Stored data entries

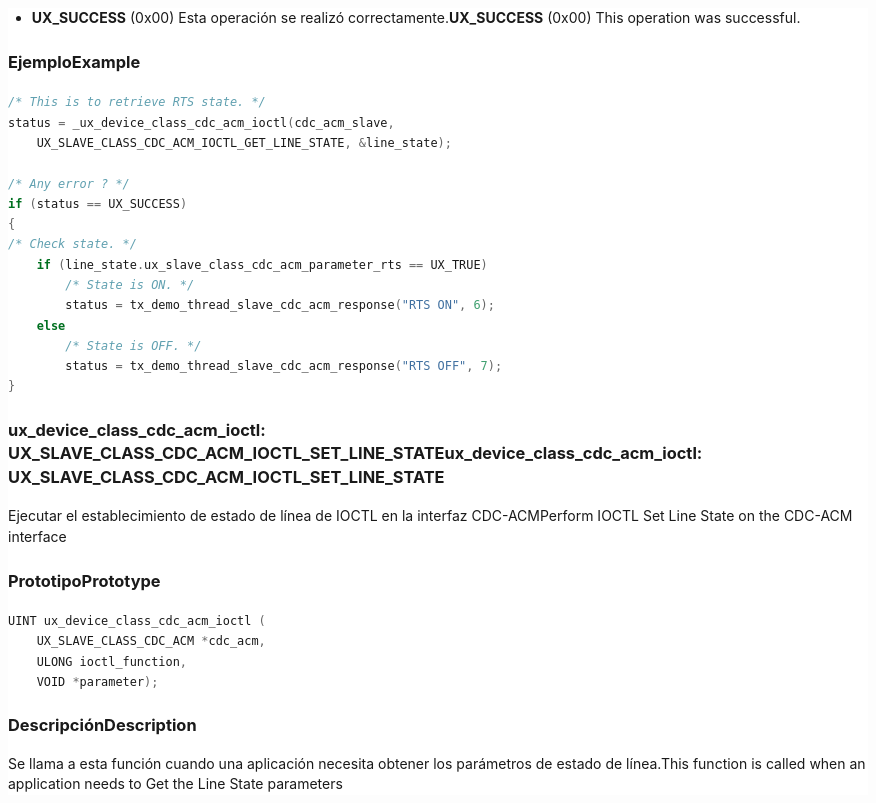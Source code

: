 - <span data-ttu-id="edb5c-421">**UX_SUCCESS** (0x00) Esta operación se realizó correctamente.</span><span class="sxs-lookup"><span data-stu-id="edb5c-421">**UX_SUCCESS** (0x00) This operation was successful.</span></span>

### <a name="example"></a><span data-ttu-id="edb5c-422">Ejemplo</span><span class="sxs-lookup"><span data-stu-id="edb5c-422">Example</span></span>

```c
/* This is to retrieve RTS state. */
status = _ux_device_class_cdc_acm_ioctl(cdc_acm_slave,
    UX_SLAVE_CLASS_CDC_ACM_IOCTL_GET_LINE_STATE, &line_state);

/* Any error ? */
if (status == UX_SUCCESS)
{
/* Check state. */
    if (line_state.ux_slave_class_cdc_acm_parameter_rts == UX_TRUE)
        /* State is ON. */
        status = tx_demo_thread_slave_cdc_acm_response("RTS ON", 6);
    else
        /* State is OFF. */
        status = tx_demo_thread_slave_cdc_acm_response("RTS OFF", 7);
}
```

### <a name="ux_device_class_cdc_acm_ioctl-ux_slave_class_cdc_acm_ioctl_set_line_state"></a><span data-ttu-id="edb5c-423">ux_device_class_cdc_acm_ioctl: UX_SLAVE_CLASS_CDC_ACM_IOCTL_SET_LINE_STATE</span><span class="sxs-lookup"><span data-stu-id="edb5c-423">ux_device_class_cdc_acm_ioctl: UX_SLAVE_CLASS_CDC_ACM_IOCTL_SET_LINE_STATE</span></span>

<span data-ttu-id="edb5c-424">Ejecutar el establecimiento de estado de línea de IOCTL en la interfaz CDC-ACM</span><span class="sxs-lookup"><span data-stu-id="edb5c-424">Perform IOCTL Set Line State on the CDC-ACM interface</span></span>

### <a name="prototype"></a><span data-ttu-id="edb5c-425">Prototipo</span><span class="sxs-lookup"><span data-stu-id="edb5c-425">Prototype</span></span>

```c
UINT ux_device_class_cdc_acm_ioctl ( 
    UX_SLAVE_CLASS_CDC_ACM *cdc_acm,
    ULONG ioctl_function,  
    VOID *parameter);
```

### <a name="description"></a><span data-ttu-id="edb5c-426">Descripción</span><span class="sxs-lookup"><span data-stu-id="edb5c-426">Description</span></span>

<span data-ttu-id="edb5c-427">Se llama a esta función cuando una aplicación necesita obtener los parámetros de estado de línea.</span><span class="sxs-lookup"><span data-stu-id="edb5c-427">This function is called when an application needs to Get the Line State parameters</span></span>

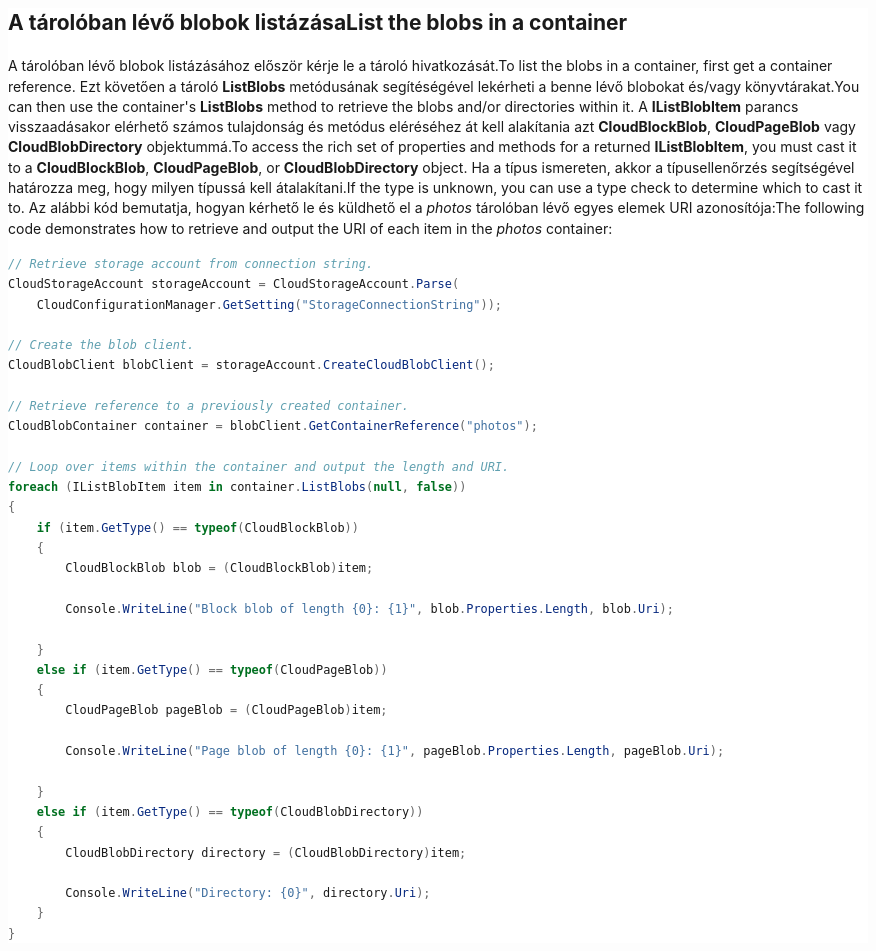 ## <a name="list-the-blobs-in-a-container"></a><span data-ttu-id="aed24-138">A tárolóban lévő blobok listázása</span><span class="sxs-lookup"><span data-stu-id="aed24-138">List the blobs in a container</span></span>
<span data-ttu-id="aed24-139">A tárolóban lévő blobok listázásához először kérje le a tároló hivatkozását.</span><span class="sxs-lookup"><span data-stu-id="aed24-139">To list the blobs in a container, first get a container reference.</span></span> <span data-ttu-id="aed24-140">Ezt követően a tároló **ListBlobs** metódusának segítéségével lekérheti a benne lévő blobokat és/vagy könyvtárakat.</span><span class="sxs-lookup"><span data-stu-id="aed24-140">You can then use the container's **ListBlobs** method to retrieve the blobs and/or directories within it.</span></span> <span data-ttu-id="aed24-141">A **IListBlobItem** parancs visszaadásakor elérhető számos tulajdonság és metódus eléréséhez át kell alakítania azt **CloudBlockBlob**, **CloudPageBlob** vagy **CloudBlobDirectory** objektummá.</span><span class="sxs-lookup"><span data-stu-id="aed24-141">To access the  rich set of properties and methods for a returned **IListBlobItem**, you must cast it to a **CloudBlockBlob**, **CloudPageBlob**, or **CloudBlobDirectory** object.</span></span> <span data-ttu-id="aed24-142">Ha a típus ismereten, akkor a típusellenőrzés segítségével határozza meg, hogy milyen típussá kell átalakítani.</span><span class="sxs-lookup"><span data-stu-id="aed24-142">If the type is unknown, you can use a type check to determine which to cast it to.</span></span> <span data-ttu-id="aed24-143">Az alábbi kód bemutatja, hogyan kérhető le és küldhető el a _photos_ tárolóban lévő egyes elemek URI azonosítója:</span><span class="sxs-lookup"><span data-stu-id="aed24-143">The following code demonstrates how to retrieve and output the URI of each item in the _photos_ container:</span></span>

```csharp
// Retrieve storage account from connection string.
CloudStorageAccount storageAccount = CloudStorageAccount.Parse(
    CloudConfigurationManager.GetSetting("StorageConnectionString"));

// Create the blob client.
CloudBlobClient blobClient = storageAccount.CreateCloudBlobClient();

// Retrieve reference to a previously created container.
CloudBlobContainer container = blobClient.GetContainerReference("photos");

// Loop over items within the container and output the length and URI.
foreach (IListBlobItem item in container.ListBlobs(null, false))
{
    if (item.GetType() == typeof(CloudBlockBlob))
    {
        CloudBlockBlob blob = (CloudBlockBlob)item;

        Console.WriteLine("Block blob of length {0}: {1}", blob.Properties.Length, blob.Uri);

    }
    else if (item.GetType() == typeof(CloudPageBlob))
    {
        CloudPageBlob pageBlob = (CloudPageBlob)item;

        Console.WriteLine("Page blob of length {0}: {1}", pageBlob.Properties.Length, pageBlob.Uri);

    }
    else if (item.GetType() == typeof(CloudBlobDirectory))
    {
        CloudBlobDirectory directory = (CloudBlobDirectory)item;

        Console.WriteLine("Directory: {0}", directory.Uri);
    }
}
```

◆ **Task to complete**:
Only the records, copied exactly and without pictures, should make up the answer.

◆ **Answer to the exercise**:
Source code

: - <span data-ttu-id="edb5c-421">**UX_SUCCESS** (0x00) Esta operación se realizó correctamente.</span><span class="sxs-lookup"><span data-stu-id="edb5c-421">**UX_SUCCESS** (0x00) This operation was successful.</span></span>

### <a name="example"></a><span data-ttu-id="edb5c-422">Ejemplo</span><span class="sxs-lookup"><span data-stu-id="edb5c-422">Example</span></span>

```c
/* This is to retrieve RTS state. */
status = _ux_device_class_cdc_acm_ioctl(cdc_acm_slave,
    UX_SLAVE_CLASS_CDC_ACM_IOCTL_GET_LINE_STATE, &line_state);

/* Any error ? */
if (status == UX_SUCCESS)
{
/* Check state. */
    if (line_state.ux_slave_class_cdc_acm_parameter_rts == UX_TRUE)
        /* State is ON. */
        status = tx_demo_thread_slave_cdc_acm_response("RTS ON", 6);
    else
        /* State is OFF. */
        status = tx_demo_thread_slave_cdc_acm_response("RTS OFF", 7);
}
```

### <a name="ux_device_class_cdc_acm_ioctl-ux_slave_class_cdc_acm_ioctl_set_line_state"></a><span data-ttu-id="edb5c-423">ux_device_class_cdc_acm_ioctl: UX_SLAVE_CLASS_CDC_ACM_IOCTL_SET_LINE_STATE</span><span class="sxs-lookup"><span data-stu-id="edb5c-423">ux_device_class_cdc_acm_ioctl: UX_SLAVE_CLASS_CDC_ACM_IOCTL_SET_LINE_STATE</span></span>

<span data-ttu-id="edb5c-424">Ejecutar el establecimiento de estado de línea de IOCTL en la interfaz CDC-ACM</span><span class="sxs-lookup"><span data-stu-id="edb5c-424">Perform IOCTL Set Line State on the CDC-ACM interface</span></span>

### <a name="prototype"></a><span data-ttu-id="edb5c-425">Prototipo</span><span class="sxs-lookup"><span data-stu-id="edb5c-425">Prototype</span></span>

```c
UINT ux_device_class_cdc_acm_ioctl ( 
    UX_SLAVE_CLASS_CDC_ACM *cdc_acm,
    ULONG ioctl_function,  
    VOID *parameter);
```

### <a name="description"></a><span data-ttu-id="edb5c-426">Descripción</span><span class="sxs-lookup"><span data-stu-id="edb5c-426">Description</span></span>

<span data-ttu-id="edb5c-427">Se llama a esta función cuando una aplicación necesita obtener los parámetros de estado de línea.</span><span class="sxs-lookup"><span data-stu-id="edb5c-427">This function is called when an application needs to Get the Line State parameters</span></span>

 ## <a name="list-the-blobs-in-a-container"></a><span data-ttu-id="aed24-138">A tárolóban lévő blobok listázása</span><span class="sxs-lookup"><span data-stu-id="aed24-138">List the blobs in a container</span></span>
<span data-ttu-id="aed24-139">A tárolóban lévő blobok listázásához először kérje le a tároló hivatkozását.</span><span class="sxs-lookup"><span data-stu-id="aed24-139">To list the blobs in a container, first get a container reference.</span></span> <span data-ttu-id="aed24-140">Ezt követően a tároló **ListBlobs** metódusának segítéségével lekérheti a benne lévő blobokat és/vagy könyvtárakat.</span><span class="sxs-lookup"><span data-stu-id="aed24-140">You can then use the container's **ListBlobs** method to retrieve the blobs and/or directories within it.</span></span> <span data-ttu-id="aed24-141">A **IListBlobItem** parancs visszaadásakor elérhető számos tulajdonság és metódus eléréséhez át kell alakítania azt **CloudBlockBlob**, **CloudPageBlob** vagy **CloudBlobDirectory** objektummá.</span><span class="sxs-lookup"><span data-stu-id="aed24-141">To access the  rich set of properties and methods for a returned **IListBlobItem**, you must cast it to a **CloudBlockBlob**, **CloudPageBlob**, or **CloudBlobDirectory** object.</span></span> <span data-ttu-id="aed24-142">Ha a típus ismereten, akkor a típusellenőrzés segítségével határozza meg, hogy milyen típussá kell átalakítani.</span><span class="sxs-lookup"><span data-stu-id="aed24-142">If the type is unknown, you can use a type check to determine which to cast it to.</span></span> <span data-ttu-id="aed24-143">Az alábbi kód bemutatja, hogyan kérhető le és küldhető el a _photos_ tárolóban lévő egyes elemek URI azonosítója:</span><span class="sxs-lookup"><span data-stu-id="aed24-143">The following code demonstrates how to retrieve and output the URI of each item in the _photos_ container:</span></span>

```csharp
// Retrieve storage account from connection string.
CloudStorageAccount storageAccount = CloudStorageAccount.Parse(
    CloudConfigurationManager.GetSetting("StorageConnectionString"));

// Create the blob client.
CloudBlobClient blobClient = storageAccount.CreateCloudBlobClient();

// Retrieve reference to a previously created container.
CloudBlobContainer container = blobClient.GetContainerReference("photos");

// Loop over items within the container and output the length and URI.
foreach (IListBlobItem item in container.ListBlobs(null, false))
{
    if (item.GetType() == typeof(CloudBlockBlob))
    {
        CloudBlockBlob blob = (CloudBlockBlob)item;

        Console.WriteLine("Block blob of length {0}: {1}", blob.Properties.Length, blob.Uri);

    }
    else if (item.GetType() == typeof(CloudPageBlob))
    {
        CloudPageBlob pageBlob = (CloudPageBlob)item;

        Console.WriteLine("Page blob of length {0}: {1}", pageBlob.Properties.Length, pageBlob.Uri);

    }
    else if (item.GetType() == typeof(CloudBlobDirectory))
    {
        CloudBlobDirectory directory = (CloudBlobDirectory)item;

        Console.WriteLine("Directory: {0}", directory.Uri);
    }
}
```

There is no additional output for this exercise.